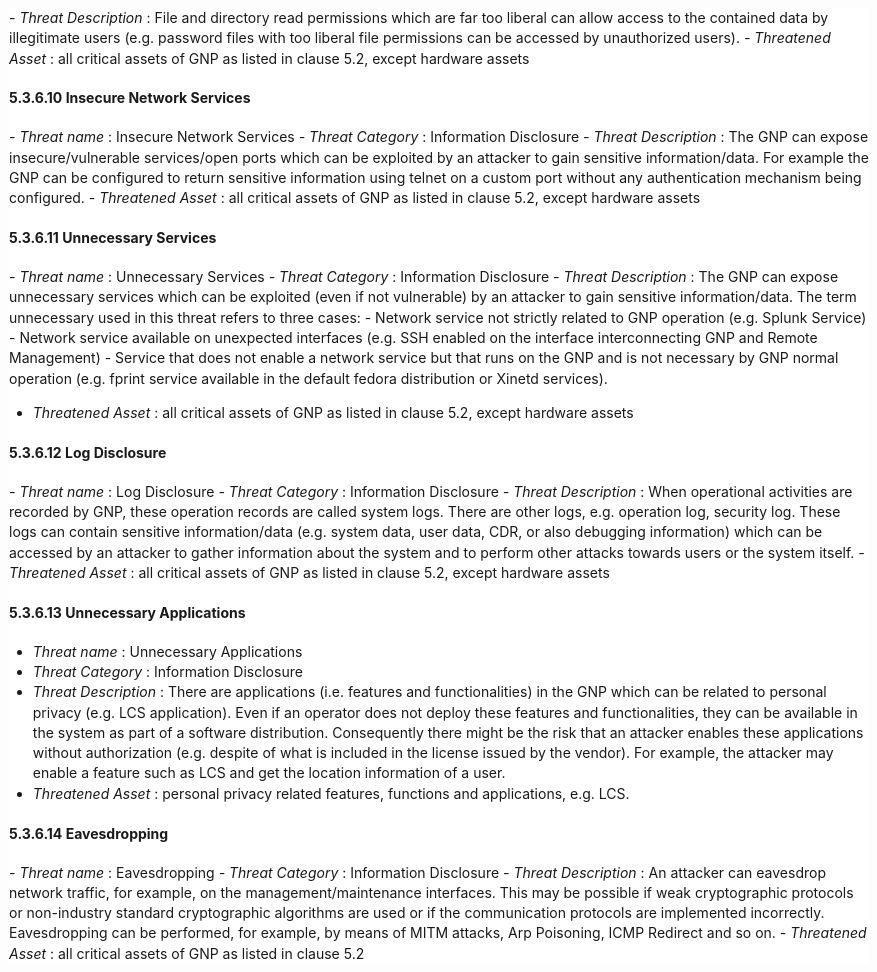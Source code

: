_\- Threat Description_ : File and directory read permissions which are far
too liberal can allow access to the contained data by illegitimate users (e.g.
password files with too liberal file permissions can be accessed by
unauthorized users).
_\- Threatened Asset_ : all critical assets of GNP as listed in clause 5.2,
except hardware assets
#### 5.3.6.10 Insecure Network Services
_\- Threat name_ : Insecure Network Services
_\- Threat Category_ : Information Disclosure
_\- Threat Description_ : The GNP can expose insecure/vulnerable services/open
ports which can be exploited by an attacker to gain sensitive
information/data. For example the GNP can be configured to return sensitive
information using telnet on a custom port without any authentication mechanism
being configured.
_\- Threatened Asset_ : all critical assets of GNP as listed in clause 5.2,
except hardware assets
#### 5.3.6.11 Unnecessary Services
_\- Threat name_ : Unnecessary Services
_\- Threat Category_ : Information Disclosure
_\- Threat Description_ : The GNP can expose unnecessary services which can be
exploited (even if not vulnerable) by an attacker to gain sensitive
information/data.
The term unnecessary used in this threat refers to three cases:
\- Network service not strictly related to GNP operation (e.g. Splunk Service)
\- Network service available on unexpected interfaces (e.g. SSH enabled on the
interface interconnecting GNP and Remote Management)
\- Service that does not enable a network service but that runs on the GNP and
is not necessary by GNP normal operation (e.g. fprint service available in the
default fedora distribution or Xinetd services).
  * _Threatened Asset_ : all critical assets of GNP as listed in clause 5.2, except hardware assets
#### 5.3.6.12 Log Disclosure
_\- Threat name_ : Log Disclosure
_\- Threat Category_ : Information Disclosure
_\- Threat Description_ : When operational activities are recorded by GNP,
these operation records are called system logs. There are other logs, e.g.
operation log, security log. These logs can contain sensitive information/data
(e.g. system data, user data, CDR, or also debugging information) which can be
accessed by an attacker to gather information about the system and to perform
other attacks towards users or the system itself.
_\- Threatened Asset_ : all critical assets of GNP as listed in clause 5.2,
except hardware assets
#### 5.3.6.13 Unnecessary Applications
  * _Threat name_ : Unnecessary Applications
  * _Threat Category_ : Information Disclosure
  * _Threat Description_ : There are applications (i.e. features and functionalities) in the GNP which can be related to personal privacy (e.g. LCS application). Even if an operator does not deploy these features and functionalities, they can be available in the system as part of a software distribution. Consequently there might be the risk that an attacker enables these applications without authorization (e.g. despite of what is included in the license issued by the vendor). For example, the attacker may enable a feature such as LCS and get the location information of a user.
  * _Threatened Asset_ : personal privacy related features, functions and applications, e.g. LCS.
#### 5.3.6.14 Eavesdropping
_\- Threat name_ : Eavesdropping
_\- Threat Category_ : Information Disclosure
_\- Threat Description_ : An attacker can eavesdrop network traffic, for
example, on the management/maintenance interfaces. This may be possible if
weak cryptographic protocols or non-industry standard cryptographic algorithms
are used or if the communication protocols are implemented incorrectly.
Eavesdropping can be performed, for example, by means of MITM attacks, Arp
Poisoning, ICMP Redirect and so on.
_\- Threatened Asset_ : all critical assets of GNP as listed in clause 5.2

--

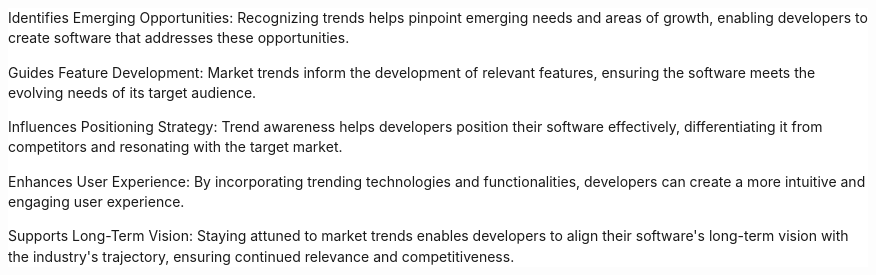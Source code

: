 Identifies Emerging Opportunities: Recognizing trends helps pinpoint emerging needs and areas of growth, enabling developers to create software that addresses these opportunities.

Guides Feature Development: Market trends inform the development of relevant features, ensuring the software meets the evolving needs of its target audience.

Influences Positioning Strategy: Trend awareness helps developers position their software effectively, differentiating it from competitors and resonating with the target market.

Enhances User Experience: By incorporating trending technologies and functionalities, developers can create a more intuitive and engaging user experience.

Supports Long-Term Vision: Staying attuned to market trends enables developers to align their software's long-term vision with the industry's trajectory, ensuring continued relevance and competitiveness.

TASK TO COMPLETE: Restate word for word the entries above, starting at the line with "name_ : Unnecessary Applications" and ending at the line with "are used or", inclusive, and no others.

OUTPUT OF THE EXERCISE:
  * _Threat name_ : Unnecessary Applications
  * _Threat Category_ : Information Disclosure
  * _Threat Description_ : There are applications (i.e. features and functionalities) in the GNP which can be related to personal privacy (e.g. LCS application). Even if an operator does not deploy these features and functionalities, they can be available in the system as part of a software distribution. Consequently there might be the risk that an attacker enables these applications without authorization (e.g. despite of what is included in the license issued by the vendor). For example, the attacker may enable a feature such as LCS and get the location information of a user.
  * _Threatened Asset_ : personal privacy related features, functions and applications, e.g. LCS.
#### 5.3.6.14 Eavesdropping
_\- Threat name_ : Eavesdropping
_\- Threat Category_ : Information Disclosure
_\- Threat Description_ : An attacker can eavesdrop network traffic, for
example, on the management/maintenance interfaces. This may be possible if
weak cryptographic protocols or non-industry standard cryptographic algorithms
are used or if the communication protocols are implemented incorrectly.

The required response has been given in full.